Summary: Big Time Data Case Study

Lightup’s Customer: Big Time Data — A full-service data agency whose client wanted to use customer data to drive product analytics and strategic decision making.

Their Client’s Data Stack:

Challenge: Their client’s data kept breaking silently. These data outages were often discovered days or weeks after the fact, and took significant time to debug manually. The entire time they remained active they impaired product performance, as well as data-driven decision making.

Solution: They connected Lightup to their client’s Snowflake data warehouse and immediately gained fine-grained observability on data quality and accurate, proactive alerting on data outages.

“Lightup takes away an entire class of data quality problems.”

— Rachel Bradley-Haas, Co-Founder Big Time Data

More Data, More Problems: Silent Data Breaks Start to Appear

Big Time Data had a problem.

Their client developed enterprise messaging solutions and wanted to use customer data to drive product analytics and strategic business decisions.

To feed this strategy, their client upgraded their data stack to collect exponentially more events, while also launching a cloud version of their open-source platform to standardize customer deployments and enforce mandatory data collection.

Their client began to collect a flood of new, granular data. They began to weave this data into every aspect of their organization. They attempted to use this data to perform advanced analytics to drive key business decisions such as which product features to prioritize, and which market segments had a low NPS and thus were unhappy and needed attention.

But then, the problems began.

Their client’s data kept breaking silently. Something would go wrong in the pipeline without the data team’s knowledge, and they only learned something was wrong when a dashboard went askew and a business stakeholder knocked on their door.
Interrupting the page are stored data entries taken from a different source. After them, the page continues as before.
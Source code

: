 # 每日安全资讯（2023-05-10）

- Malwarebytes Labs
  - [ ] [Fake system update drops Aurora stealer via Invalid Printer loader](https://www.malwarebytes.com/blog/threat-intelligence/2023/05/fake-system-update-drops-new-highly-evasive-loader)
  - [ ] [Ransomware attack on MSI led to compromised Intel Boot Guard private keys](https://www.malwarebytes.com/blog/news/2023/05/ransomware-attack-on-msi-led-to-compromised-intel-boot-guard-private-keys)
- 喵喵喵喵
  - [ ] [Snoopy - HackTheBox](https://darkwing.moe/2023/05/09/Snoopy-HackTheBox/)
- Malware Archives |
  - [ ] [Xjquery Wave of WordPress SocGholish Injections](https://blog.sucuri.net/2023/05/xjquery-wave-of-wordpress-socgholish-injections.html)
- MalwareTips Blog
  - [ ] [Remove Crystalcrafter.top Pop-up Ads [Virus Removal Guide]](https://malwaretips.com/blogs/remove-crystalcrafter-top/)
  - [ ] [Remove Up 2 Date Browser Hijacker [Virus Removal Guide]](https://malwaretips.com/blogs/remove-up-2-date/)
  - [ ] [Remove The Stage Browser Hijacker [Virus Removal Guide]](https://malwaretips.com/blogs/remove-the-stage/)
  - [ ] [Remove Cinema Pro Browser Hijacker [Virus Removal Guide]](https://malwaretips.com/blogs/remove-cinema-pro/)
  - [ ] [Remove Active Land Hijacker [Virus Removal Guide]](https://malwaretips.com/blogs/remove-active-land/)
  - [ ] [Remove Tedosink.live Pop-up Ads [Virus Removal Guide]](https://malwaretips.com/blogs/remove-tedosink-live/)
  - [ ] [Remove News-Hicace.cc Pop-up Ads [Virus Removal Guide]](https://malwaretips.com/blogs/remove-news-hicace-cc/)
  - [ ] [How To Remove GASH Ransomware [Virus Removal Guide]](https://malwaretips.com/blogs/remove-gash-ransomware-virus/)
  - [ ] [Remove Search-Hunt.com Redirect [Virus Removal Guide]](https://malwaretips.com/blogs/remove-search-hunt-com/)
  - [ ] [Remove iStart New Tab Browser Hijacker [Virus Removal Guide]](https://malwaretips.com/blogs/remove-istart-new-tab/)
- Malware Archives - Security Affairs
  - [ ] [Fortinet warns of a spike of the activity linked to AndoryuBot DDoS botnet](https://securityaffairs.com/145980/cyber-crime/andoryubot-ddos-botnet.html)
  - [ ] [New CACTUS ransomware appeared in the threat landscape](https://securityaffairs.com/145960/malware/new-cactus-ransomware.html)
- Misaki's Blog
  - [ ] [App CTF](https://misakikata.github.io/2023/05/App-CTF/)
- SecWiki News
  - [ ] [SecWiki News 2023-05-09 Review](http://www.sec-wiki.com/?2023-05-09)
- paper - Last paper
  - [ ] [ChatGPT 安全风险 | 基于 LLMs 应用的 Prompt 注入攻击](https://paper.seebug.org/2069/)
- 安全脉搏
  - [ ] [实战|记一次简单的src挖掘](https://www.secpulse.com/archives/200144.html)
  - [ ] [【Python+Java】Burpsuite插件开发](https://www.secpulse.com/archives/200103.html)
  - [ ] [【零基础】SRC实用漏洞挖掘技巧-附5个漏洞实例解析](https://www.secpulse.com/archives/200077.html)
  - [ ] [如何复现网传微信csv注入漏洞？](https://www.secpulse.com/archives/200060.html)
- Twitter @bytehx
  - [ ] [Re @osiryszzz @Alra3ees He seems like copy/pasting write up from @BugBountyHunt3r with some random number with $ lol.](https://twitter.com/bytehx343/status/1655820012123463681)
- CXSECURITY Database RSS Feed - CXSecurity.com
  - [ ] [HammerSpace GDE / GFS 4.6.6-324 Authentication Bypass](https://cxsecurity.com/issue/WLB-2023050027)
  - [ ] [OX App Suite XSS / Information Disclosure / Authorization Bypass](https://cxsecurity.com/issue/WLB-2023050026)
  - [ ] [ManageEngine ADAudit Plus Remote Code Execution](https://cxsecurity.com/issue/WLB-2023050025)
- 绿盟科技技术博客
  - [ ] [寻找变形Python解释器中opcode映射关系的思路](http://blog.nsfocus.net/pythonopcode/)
These data breaks chipped away at data credibility and impaired their client’s ability to use data to drive decision making.

In this case study, we’ll show how Big Time Data solved this problem.

To do so, we’ll explore:

  • Why they couldn’t solve their client’s data outages by performing ad hoc debugging, writing dbt checks, or building a homegrown alerting engine.
  • Why they chose Lightup to monitor for data quality outages and how they used the solution to transform their data quality.
  • The benefits they gained using Lightup and how they handle their client’s data outages today.

“We were implementing data quality solutions ourselves, and they worked-ish. But when we saw Lightup, we thought ‘OK, we don’t have to figure it all out ourselves anymore.”

— Rachel Bradley-Haas, Co-Founder Big Time Data

Ad Hoc is Not Enough: Manual Debugging Creates More Problems Than it Solves

At first, Big Time Data performed manual, ad hoc debugging every time a data outage popped up. But this approach didn’t work well enough for a few core reasons.

  • Their Client’s Data Had High Cardinality. They needed to monitor data quality metrics in hundreds of rapidly changing models spread across hundreds of tables. Manual monitoring could never match this breadth.
  • They Experienced Long Detection Delays. They often didn’t notice problems for days or weeks. By the time they found a data outage it had already caused harm, and often that harm was irreparable (e.g. lost data collection).
  • Their Debugging Took Too Long. When they did find a data outage, they had to spend an average of 4–6 hours to track down, investigate, and debug its root cause. This work began to eat up a lot of their team’s cycles.
  • They Paid a High Cost to Fix Their Outages. Every outage affected several tables, each of which needed to be rebuilt, and some bad data even made it all the way back to Salesforce.

The result: Big Time Data got caught in a cycle of constantly firefighting their client’s data outages. They spent more time resolving data quality issues than they spent building analytics, models, and pipelines, eroding their analysts’ morale.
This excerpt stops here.